Extracted entries:
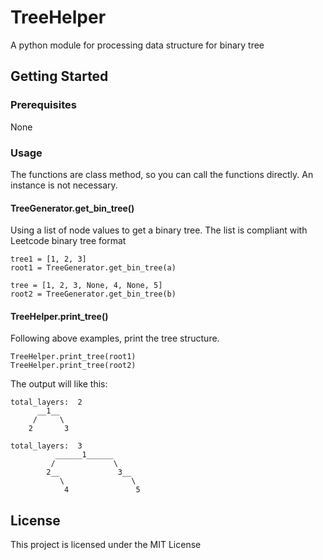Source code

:# TreeHelper

A python module for processing data structure for binary tree

## Getting Started

### Prerequisites

None


### Usage
The functions are class method, so you can call the functions directly. An instance is not necessary.
#### TreeGenerator.get_bin_tree()
Using a list of node values to get a binary tree.
The list is compliant with Leetcode binary tree format
```
tree1 = [1, 2, 3]
root1 = TreeGenerator.get_bin_tree(a)

tree = [1, 2, 3, None, 4, None, 5]
root2 = TreeGenerator.get_bin_tree(b)
```

#### TreeHelper.print_tree()
Following above examples, print the tree structure.

```
TreeHelper.print_tree(root1)
TreeHelper.print_tree(root2)
```
The output will like this:
```
total_layers:  2
      __1__
     /     \
    2       3
    
total_layers:  3
          ______1______
         /             \
        2__             3__
           \               \
            4               5

```

## License

This project is licensed under the MIT License
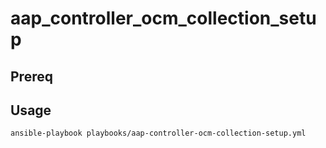 # aap_controller_ocm_collection_setup

## Prereq

## Usage

```bash
ansible-playbook playbooks/aap-controller-ocm-collection-setup.yml
```
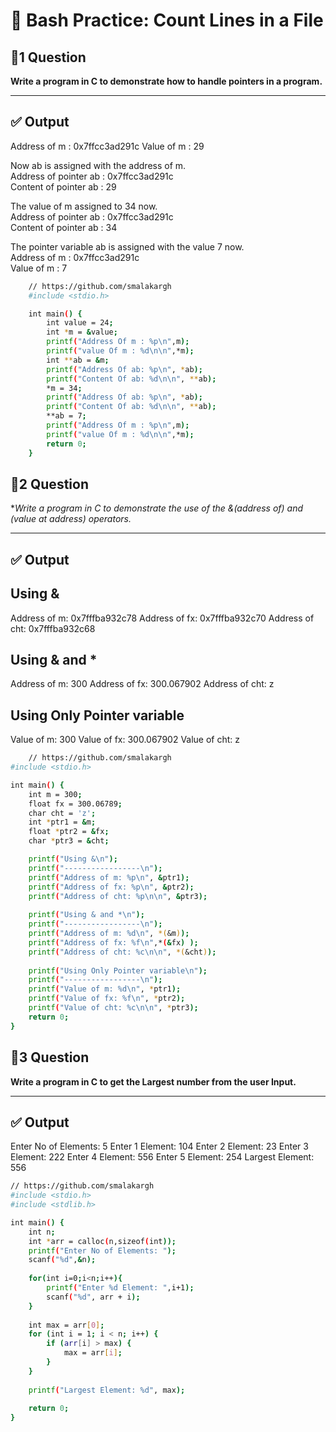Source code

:# 🧠 Bash Practice: Count Lines in a File

## 📘1 Question

**Write a program in C to demonstrate how to handle pointers in a program.**

---

## ✅ Output
Address of m : 0x7ffcc3ad291c
 Value of m : 29                                                                                              
                                                                                                              
 Now ab is assigned with the address of m.                                                                    
 Address of pointer ab : 0x7ffcc3ad291c                                                                       
 Content of pointer ab : 29                                                                                   
                                                                                                              
 The value of m assigned to 34 now.                                                                           
 Address of pointer ab : 0x7ffcc3ad291c                                                                       
 Content of pointer ab : 34                                                                                   
                                                                                                              
 The pointer variable ab is assigned with the value 7 now.                                                    
 Address of m : 0x7ffcc3ad291c                                                                                
 Value of m : 7 

```bash
    // https://github.com/smalakargh
    #include <stdio.h>

    int main() {
        int value = 24;
        int *m = &value;
        printf("Address Of m : %p\n",m);
        printf("value Of m : %d\n\n",*m);
        int **ab = &m;
        printf("Address Of ab: %p\n", *ab);
        printf("Content Of ab: %d\n\n", **ab);
        *m = 34;
        printf("Address Of ab: %p\n", *ab);
        printf("Content Of ab: %d\n\n", **ab);
        **ab = 7;
        printf("Address Of m : %p\n",m);
        printf("value Of m : %d\n\n",*m);
        return 0;
    }
```
## 📘2 Question

**Write a program in C to demonstrate the use of the &(address of) and *(value at address) operators.**

---

## ✅ Output
Using &
-----------------
Address of m: 0x7fffba932c78
Address of fx: 0x7fffba932c70
Address of cht: 0x7fffba932c68

Using & and *
-----------------
Address of m: 300
Address of fx: 300.067902
Address of cht: z

Using Only Pointer variable
-----------------
Value of m: 300
Value of fx: 300.067902
Value of cht: z

```bash
    // https://github.com/smalakargh
#include <stdio.h>

int main() {
    int m = 300;
    float fx = 300.06789;
    char cht = 'z';
    int *ptr1 = &m;
    float *ptr2 = &fx;
    char *ptr3 = &cht;

    printf("Using &\n");
    printf("-----------------\n");
    printf("Address of m: %p\n", &ptr1);
    printf("Address of fx: %p\n", &ptr2);
    printf("Address of cht: %p\n\n", &ptr3);
    
    printf("Using & and *\n");
    printf("-----------------\n");
    printf("Address of m: %d\n", *(&m));
    printf("Address of fx: %f\n",*(&fx) );
    printf("Address of cht: %c\n\n", *(&cht));
    
    printf("Using Only Pointer variable\n");
    printf("-----------------\n");
    printf("Value of m: %d\n", *ptr1);
    printf("Value of fx: %f\n", *ptr2);
    printf("Value of cht: %c\n\n", *ptr3);
    return 0;
}
```
## 📘3 Question

**Write a program in C to get the Largest number from the user Input.**

---

## ✅ Output
Enter No of Elements: 5
Enter 1 Element: 104
Enter 2 Element: 23
Enter 3 Element: 222
Enter 4 Element: 556
Enter 5 Element: 254
Largest Element: 556

```bash
// https://github.com/smalakargh
#include <stdio.h>
#include <stdlib.h>

int main() {
    int n;
    int *arr = calloc(n,sizeof(int));
    printf("Enter No of Elements: ");
    scanf("%d",&n);
    
    for(int i=0;i<n;i++){
        printf("Enter %d Element: ",i+1);
        scanf("%d", arr + i);
    }
    
    int max = arr[0];
    for (int i = 1; i < n; i++) {
        if (arr[i] > max) {
            max = arr[i];
        }
    }
    
    printf("Largest Element: %d", max);
    
    return 0;
}
```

Problem details: Leaving out the pictures, print each line of the records above from the first up to and including the one that contains "#### TreeGenerator.get_bin_tree()", exactly as written.

Reply:
Source code

:# TreeHelper

A python module for processing data structure for binary tree

## Getting Started

### Prerequisites

None


### Usage
The functions are class method, so you can call the functions directly. An instance is not necessary.
#### TreeGenerator.get_bin_tree()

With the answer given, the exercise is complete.